• _Task_
Among the entries below, count each line holding the word "Related". Write only the number.

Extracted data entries
※

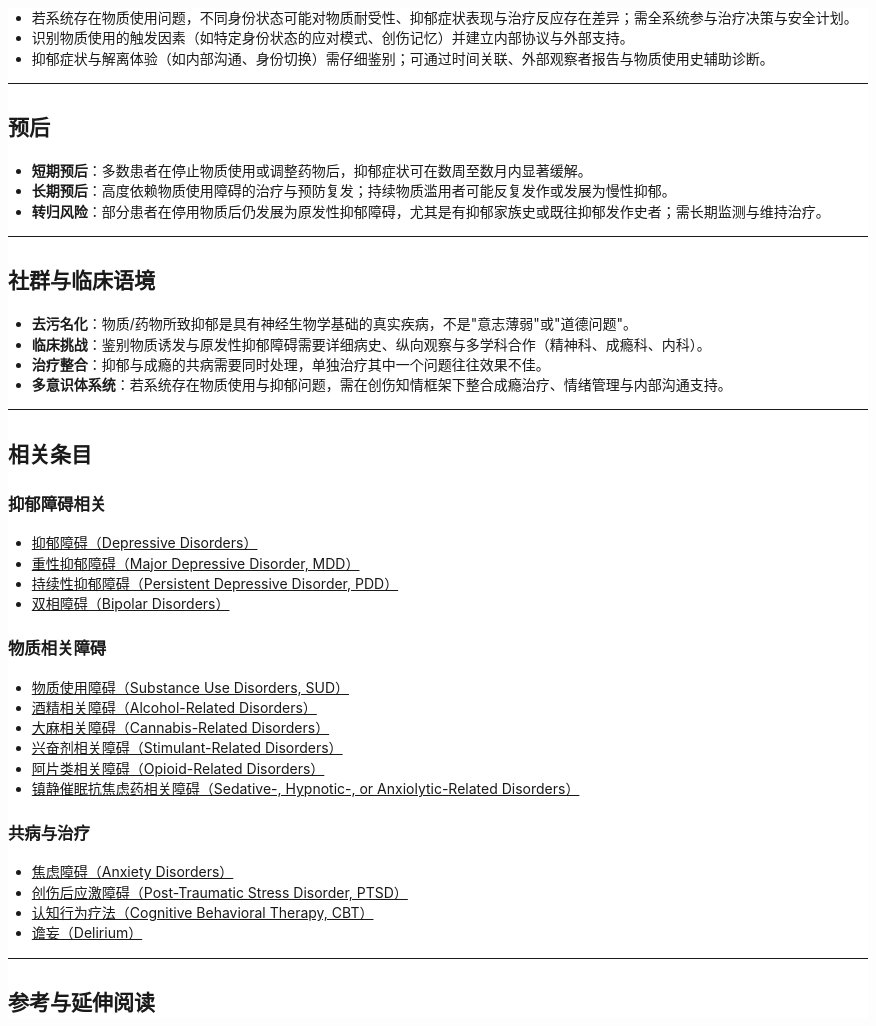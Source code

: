 - 若系统存在物质使用问题，不同身份状态可能对物质耐受性、抑郁症状表现与治疗反应存在差异；需全系统参与治疗决策与安全计划。
- 识别物质使用的触发因素（如特定身份状态的应对模式、创伤记忆）并建立内部协议与外部支持。
- 抑郁症状与解离体验（如内部沟通、身份切换）需仔细鉴别；可通过时间关联、外部观察者报告与物质使用史辅助诊断。

---

## 预后

- **短期预后**：多数患者在停止物质使用或调整药物后，抑郁症状可在数周至数月内显著缓解。
- **长期预后**：高度依赖物质使用障碍的治疗与预防复发；持续物质滥用者可能反复发作或发展为慢性抑郁。
- **转归风险**：部分患者在停用物质后仍发展为原发性抑郁障碍，尤其是有抑郁家族史或既往抑郁发作史者；需长期监测与维持治疗。

---

## 社群与临床语境

- **去污名化**：物质/药物所致抑郁是具有神经生物学基础的真实疾病，不是"意志薄弱"或"道德问题"。
- **临床挑战**：鉴别物质诱发与原发性抑郁障碍需要详细病史、纵向观察与多学科合作（精神科、成瘾科、内科）。
- **治疗整合**：抑郁与成瘾的共病需要同时处理，单独治疗其中一个问题往往效果不佳。
- **多意识体系统**：若系统存在物质使用与抑郁问题，需在创伤知情框架下整合成瘾治疗、情绪管理与内部沟通支持。

---

## 相关条目

### 抑郁障碍相关

- [抑郁障碍（Depressive Disorders）](Depressive-Disorders.md)
- [重性抑郁障碍（Major Depressive Disorder, MDD）](Major-Depressive-Disorder-MDD.md)
- [持续性抑郁障碍（Persistent Depressive Disorder, PDD）](Persistent-Depressive-Disorder-PDD.md)
- [双相障碍（Bipolar Disorders）](Bipolar-Disorders.md)

### 物质相关障碍

- [物质使用障碍（Substance Use Disorders, SUD）](Substance-Use-Disorders-SUD.md)
- [酒精相关障碍（Alcohol-Related Disorders）](Alcohol-Related-Disorders.md)
- [大麻相关障碍（Cannabis-Related Disorders）](Cannabis-Related-Disorders.md)
- [兴奋剂相关障碍（Stimulant-Related Disorders）](Stimulant-Related-Disorders.md)
- [阿片类相关障碍（Opioid-Related Disorders）](Opioid-Related-Disorders.md)
- [镇静催眠抗焦虑药相关障碍（Sedative-, Hypnotic-, or Anxiolytic-Related Disorders）](Sedative-Hypnotic-Anxiolytic-Related-Disorders.md)

### 共病与治疗

- [焦虑障碍（Anxiety Disorders）](Anxiety-Disorders.md)
- [创伤后应激障碍（Post-Traumatic Stress Disorder, PTSD）](PTSD.md)
- [认知行为疗法（Cognitive Behavioral Therapy, CBT）](Cognitive-Behavioral-Therapy-CBT.md)
- [谵妄（Delirium）](Delirium.md)

---

## 参考与延伸阅读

※

• _Result_
5